Alone, they knelt at the center of the room in shadow, facing each other, their faces so close that Morgan could see his reflection in her dark eyes. Walker had disappeared. Quickening’s hands reached out to him, and he let her fingers come to rest on his face, tracing the line of his bones.

“I am in love with you, Morgan Leah,” she whispered. “I want you to know that. It sounds strange to me to say such a thing. I never thought I would be able to do so. I have fears of my own, different from yours and Walker Boh’s. I am afraid of being too much alive.”

She bent forward and kissed him. “Do you understand what I mean when I say that? An elemental gains life not out of the love of a man and a woman for each other but out of magic’s need. I was created to serve a purpose, my father’s purpose, and I was told to be wary of things that would distract me. What could distract me more, Morgan Leah, than the love I have for you? I cannot explain that love. I do not understand it. It comes from the part of me that is human and surfaces despite my efforts to deny it. What am I to do with this love? I tell myself I must disdain it. It is … dangerous. But I cannot give it up because the feeling of it gives me life. I become more than a thing of earth and water, more than a bit of clay made whole. I become real.”

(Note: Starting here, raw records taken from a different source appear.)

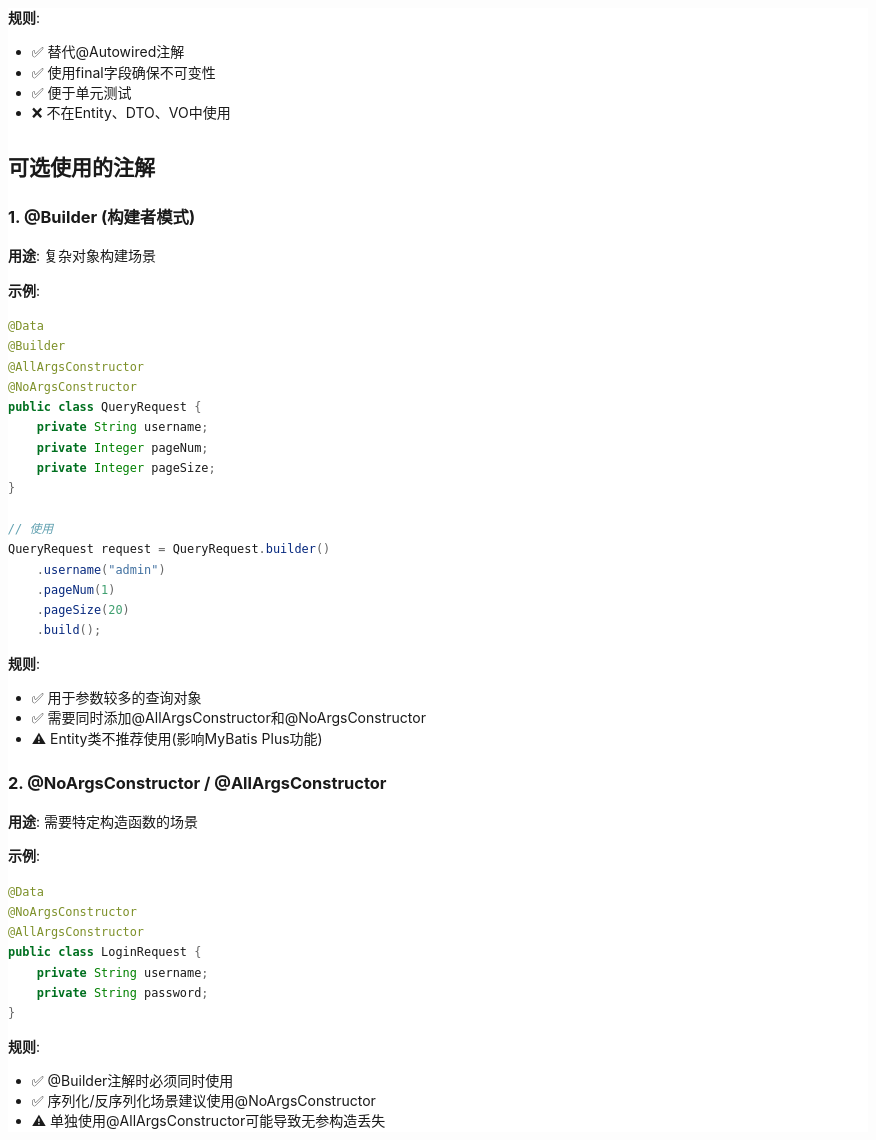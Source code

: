 **规则**:
- ✅ 替代@Autowired注解
- ✅ 使用final字段确保不可变性
- ✅ 便于单元测试
- ❌ 不在Entity、DTO、VO中使用

## 可选使用的注解

### 1. @Builder (构建者模式)

**用途**: 复杂对象构建场景

**示例**:
```java
@Data
@Builder
@AllArgsConstructor
@NoArgsConstructor
public class QueryRequest {
    private String username;
    private Integer pageNum;
    private Integer pageSize;
}

// 使用
QueryRequest request = QueryRequest.builder()
    .username("admin")
    .pageNum(1)
    .pageSize(20)
    .build();
```

**规则**:
- ✅ 用于参数较多的查询对象
- ✅ 需要同时添加@AllArgsConstructor和@NoArgsConstructor
- ⚠️ Entity类不推荐使用(影响MyBatis Plus功能)

### 2. @NoArgsConstructor / @AllArgsConstructor

**用途**: 需要特定构造函数的场景

**示例**:
```java
@Data
@NoArgsConstructor
@AllArgsConstructor
public class LoginRequest {
    private String username;
    private String password;
}
```

**规则**:
- ✅ @Builder注解时必须同时使用
- ✅ 序列化/反序列化场景建议使用@NoArgsConstructor
- ⚠️ 单独使用@AllArgsConstructor可能导致无参构造丢失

He kissed her back, hard and determined, frightened by what she was telling him, by the sound of the words, by the implications they carried. He did not want to hear more.

She broke away. “You must listen to me, Morgan. I had thought to keep to my father’s path and not to stray. His advice seemed sound. But I find now that I cannot heed it. I must love you. It does not matter what is meant for either of us; we are not alive if we do not respond to our feelings. So it is that I will love you in every way that I am able; I will not be frightened any longer by what that means.”

“Quickening …”

“But,” she said hurriedly, “the path remains clear before us nevertheless and we must follow it, you and I. We have been shown where it leads, and we must continue to its end. The Stone King must be overcome. The Black Elfstone must be recovered. You and I and Walker Boh must see that these things are done. We must, Morgan. We must.”

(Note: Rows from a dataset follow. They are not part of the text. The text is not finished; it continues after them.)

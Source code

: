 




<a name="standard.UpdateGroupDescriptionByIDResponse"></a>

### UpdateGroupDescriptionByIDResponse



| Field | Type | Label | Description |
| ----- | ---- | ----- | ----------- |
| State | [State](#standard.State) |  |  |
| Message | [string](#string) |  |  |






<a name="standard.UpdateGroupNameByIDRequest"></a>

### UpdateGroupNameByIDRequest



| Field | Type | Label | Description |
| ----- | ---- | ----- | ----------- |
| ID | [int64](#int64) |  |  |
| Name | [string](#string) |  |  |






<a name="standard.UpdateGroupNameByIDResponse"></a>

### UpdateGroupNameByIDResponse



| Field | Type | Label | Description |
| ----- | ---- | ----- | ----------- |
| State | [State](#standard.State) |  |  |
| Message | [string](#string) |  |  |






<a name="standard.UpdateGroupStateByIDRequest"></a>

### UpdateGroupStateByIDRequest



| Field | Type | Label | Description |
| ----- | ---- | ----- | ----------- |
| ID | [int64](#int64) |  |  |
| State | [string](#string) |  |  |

He was nodding as she spoke, helpless in the face of her persistence, his love for her so strong that he would have done anything she asked despite the gravest reservations. The tears started in his eyes, but he forced them back, burying his face in her shoulder, hugging her close. He combed her silver hair with his fingers; he stroked the curve of her back. He felt her slim arms go around him, and her body tremble.

“I know,” he answered softly.

He thought then of Steff, dying at the hands of the girl he had loved, thinking her something she was not. Would it be so with him? he wondered suddenly. He thought, too, of the promise he had once made his friend, a promise they had all made, Par and Coll and he, that if any of them found a magic that would help free the Dwarves, they would do what they could to recover it and see that it was used. Surely the Black Elfstone was such a magic.

He felt a calm settle through him, dissipating the anger and foreboding, the doubt and uncertainty. The path was indeed laid out for him, and he had never had any choice but to follow it.

“We’ll find a way,” he whispered to her and felt her own tears dampen his cheek.

Standing in the blackness of the room beyond, Walker Boh looked back at the lovers as they embraced and felt the warmth of their closeness reach out to him like a lost child’s tiny hands. He turned away. There could be no such love for him. He felt an instant’s remorse and brushed it hastily aside. His future was a shining bit of certainty in the darkness of his present. Sometimes his prescience revealed a cutting edge.

He moved soundlessly through the building until he reached an open window high above the street and looked down into the roil of mist and gloom. The world of Eldwist was a maze of stone obstructions and corridors that glared back at him through a hard, wet sheen. It was harsh and certain and pointless and it reminded him of the direction of his life.